Construction underway for Indian Residential School History and Dialogue Centre

Construction on the Indian Residential School History and Dialogue Centre (IRSC) is currently underway and projected for completion in July 2017.

UBC is building the $5.5 million facility in the space between the Irving K. Barber Learning Centre and the Koerner Library. The decision to build the IRSC was made in 2011 and received formal approval by the UBC Board of Governors in June of this year.

“It’s very welcome to see that construction is beginning. We’ve been working on this project for quite a long time and at various points, we were not entirely certain that the project would be completed,” said Linc Kesler, senior advisor to the president on Aboriginal affairs and the director for the First Nations House of Learning.

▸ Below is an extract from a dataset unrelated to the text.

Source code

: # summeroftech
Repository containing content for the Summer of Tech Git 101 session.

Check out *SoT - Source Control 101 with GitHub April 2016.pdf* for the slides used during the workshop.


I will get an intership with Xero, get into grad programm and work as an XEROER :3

The IRSC aims to increase awareness about residential school issues by providing visitors both in and outside the university community with access to public records. According to Kesler, UBC will be obtaining these records from the University of Manitoba’s National Centre of Truth and Reconciliation Commission among other places.

“[The National Centre holds] a lot of the records from the Truth and Reconciliation Commission … We are working very closely with that centre to making the records more usable,” said Kesler.

 Kesler noted that the IRSC will be unique from other related establishments due to its focus on using interactive technology to present its materials. Specific plans to achieve this are currently in the making.

 “We want to develop an approach to interactive technology in working with that kind of information that will be very intuitive for our users,” said Kesler.

Construction wise, the IRSC will consist of two floors and occupy a total area of approximately 5,200 square feet. John Metras — managing director of infrastructure development at UBC — said that although the IRSC is physically a relatively small project, the location does present challenges.

“It’s not an easily accessible location for construction activity and so we’ve had to think carefully about the logistics,” said Metras.

On top of construction on the building itself, the project includes additional landscaping work in the surrounding area. Plans are being made to upgrade the Library Garden once the IRSC is complete.

 “[The Library Garden] needs to be refreshed. It’s been a long lime since any work has been done in that area and so it’s due for work to enhance it given its prominent location,” said Metras.

Today UBC held a formal ceremony to announce the start of construction on the IRSC, where UBC President Santa Ono and key members of the Truth and Reconciliation Commission presented.

“We are aware that public education has until very recently offered very little to generations of students,” said Ono during the presentation. “We are committed from this day forward to addressing that deficit seriously.”